Below is a set of entries. Reproduce exactly the lines from the one containing "RCC hosts and" through the end, both included.

=== Dataset records ===

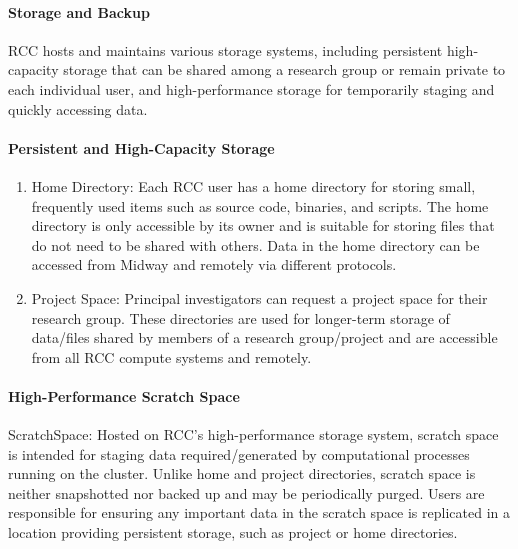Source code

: \paragraph*{Storage and Backup}

RCC hosts and maintains various storage systems, including persistent high-capacity storage that can be shared among a research group or remain private to each individual user, and high-performance storage for temporarily staging and quickly accessing data.

\paragraph*{Persistent and High-Capacity Storage}
\begin{enumerate}

\item  Home Directory: Each RCC user has a home directory for storing small, frequently used items such as source code, binaries, and scripts. The home directory is only accessible by its owner and is suitable for storing files that do not need to be shared with others. Data in the home directory can be accessed from Midway and remotely via different protocols.

\item  Project Space: Principal investigators can request a project space for their research group. These directories are used for longer-term storage of data/files shared by members of a research group/project and are accessible from all RCC compute systems and remotely.
\end{enumerate}

\paragraph*{High-Performance Scratch Space}

ScratchSpace: Hosted on RCC's high-performance storage system, scratch space is intended for staging data required/generated by computational processes running on the cluster. Unlike home and project directories, scratch space is neither snapshotted nor backed up and may be periodically purged. Users are responsible for ensuring any important data in the scratch space is replicated in a location providing persistent storage, such as project or home directories.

===

## Exercise result
RCC hosts and maintains various storage systems, including persistent high-capacity storage that can be shared among a research group or remain private to each individual user, and high-performance storage for temporarily staging and quickly accessing data.

\paragraph*{Persistent and High-Capacity Storage}
\begin{enumerate}

\item  Home Directory: Each RCC user has a home directory for storing small, frequently used items such as source code, binaries, and scripts. The home directory is only accessible by its owner and is suitable for storing files that do not need to be shared with others. Data in the home directory can be accessed from Midway and remotely via different protocols.

\item  Project Space: Principal investigators can request a project space for their research group. These directories are used for longer-term storage of data/files shared by members of a research group/project and are accessible from all RCC compute systems and remotely.
\end{enumerate}

\paragraph*{High-Performance Scratch Space}

ScratchSpace: Hosted on RCC's high-performance storage system, scratch space is intended for staging data required/generated by computational processes running on the cluster. Unlike home and project directories, scratch space is neither snapshotted nor backed up and may be periodically purged. Users are responsible for ensuring any important data in the scratch space is replicated in a location providing persistent storage, such as project or home directories.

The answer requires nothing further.